The proposed legislation seeks to implement a “dual practice system.”
The dual model was previously announced by Premier Danielle Smith last week.
Chris Gallaway, executive director of the advocacy group Friends of Medicare, has expressed concern about whether family physicians could become part of the dual practice system. On Monday he said the fact family physicians are not currently included in the plan gives him no comfort.
The proposed legislation also keeps emergency medicine and surgeries for life-threatening conditions, including cancer, within the public system.
The Alberta government says measures in the bill do not violate the Canada Health Act.
Matt Jones, minister of hospital and surgical health services, said the dual system could act as a physician recruitment measure.
“Alberta is not an island. Alberta competes for health-care professionals all across Canada, North America,” he said at a news conference Monday.
“So I would more look at it as we have an ability to allow physicians to do some private activity while making them responsible to do the majority or some portion of the public system.

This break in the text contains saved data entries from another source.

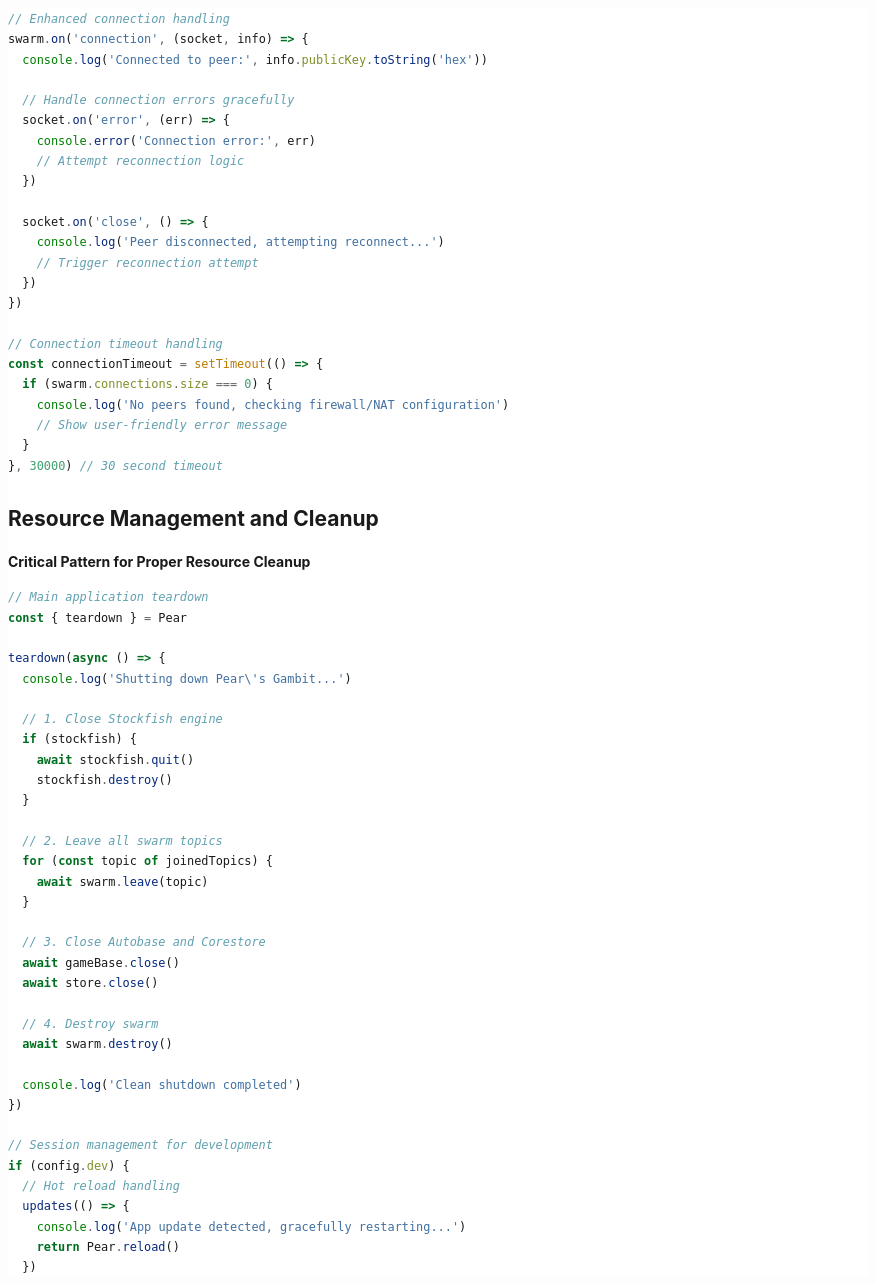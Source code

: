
 ```javascript
// Enhanced connection handling
swarm.on('connection', (socket, info) => {
  console.log('Connected to peer:', info.publicKey.toString('hex'))
  
  // Handle connection errors gracefully
  socket.on('error', (err) => {
    console.error('Connection error:', err)
    // Attempt reconnection logic
  })
  
  socket.on('close', () => {
    console.log('Peer disconnected, attempting reconnect...')
    // Trigger reconnection attempt
  })
})

// Connection timeout handling
const connectionTimeout = setTimeout(() => {
  if (swarm.connections.size === 0) {
    console.log('No peers found, checking firewall/NAT configuration')
    // Show user-friendly error message
  }
}, 30000) // 30 second timeout
```

## Resource Management and Cleanup

**Critical Pattern for Proper Resource Cleanup**
```javascript
// Main application teardown
const { teardown } = Pear

teardown(async () => {
  console.log('Shutting down Pear\'s Gambit...')
  
  // 1. Close Stockfish engine
  if (stockfish) {
    await stockfish.quit()
    stockfish.destroy()
  }
  
  // 2. Leave all swarm topics
  for (const topic of joinedTopics) {
    await swarm.leave(topic)
  }
  
  // 3. Close Autobase and Corestore
  await gameBase.close()
  await store.close()
  
  // 4. Destroy swarm
  await swarm.destroy()
  
  console.log('Clean shutdown completed')
})

// Session management for development
if (config.dev) {
  // Hot reload handling
  updates(() => {
    console.log('App update detected, gracefully restarting...')
    return Pear.reload()
  })
```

“That’s a compelling recruitment, attraction and retention tool for physicians and health-care professionals.”
The province intends to consult with health-care providers and organizations on potential limits to the public-private system.
For example, the province is considering having surgeons perform a set number of publicly funded surgeries as a condition for being allowed to practise in the private system. Another option is setting a minimum number of years in the public system before entering the private system.
Other possible guardrails include only allowing private surgeries in the evenings, weekends or at underused rural hospitals and prohibiting certain specialists from moving into private practice if there aren’t enough of them to sustain the public system.
The government will require physicians who practise in both the private and public systems to keep separate records to avoid mix-ups in what gets paid by Alberta Health. The system will be set up so they can toggle back and forth between the systems.
The wide-ranging legislation also lays out rules to improve food safety oversight, tightens rules to prevent improper billing by doctors and clinics, and sets out a new process for renewing health cards.
Devil in the details
The organization that represents Alberta doctors said it was not consulted on the bill prior to its release.
Dr. Brian Wirzba, the president of the Alberta Medical Association and an internal medicine specialist in Edmonton, said he believes the devil in Bill 11 could be in the details.
He said the AMA is not opposed to changes, but added that members are concerned about moves that would destabilize and compromise access to the public system.
“The literature would suggest that’s a big challenge,” Wirzba said. “Most places that have tried this run into problems.
“From our perspective at the AMA, we think that it’s going to be really important to have the details really well laid out, a good plan in place about monitoring safeguards.”
Wirzba said he wants the government to consult with his members and discuss how far it plans to go with the private delivery option. He said any plan needs to be well-thought-out and not improvised with each step.
As for the suggestion surgeons could perform private procedures in the evenings and on weekends, Wirzba said there may not be enough anaesthetists and surgical nurses to assist with extra procedures.
Gallaway said he believes Bill 11 creates a two-tiered system similar to the American health-care system. He said people with money to pay for procedures will be able to buy better access than those who need to use the public system.
Gallaway said Smith did not have this in her campaign platform in the 2023 election.
“None of this was something that Albertans were asked about in an election,” he said.
“And now it’s being rammed through the legislature without any consultation with stakeholders, let alone Albertans.”
Gallaway said the province could shorten surgical wait times by ensuring public operating rooms are fully used and by setting up central referral lists for surgeries.
He said his group has been calling for the province to come up with a health-care workforce plan to show exactly where in the system staff are needed.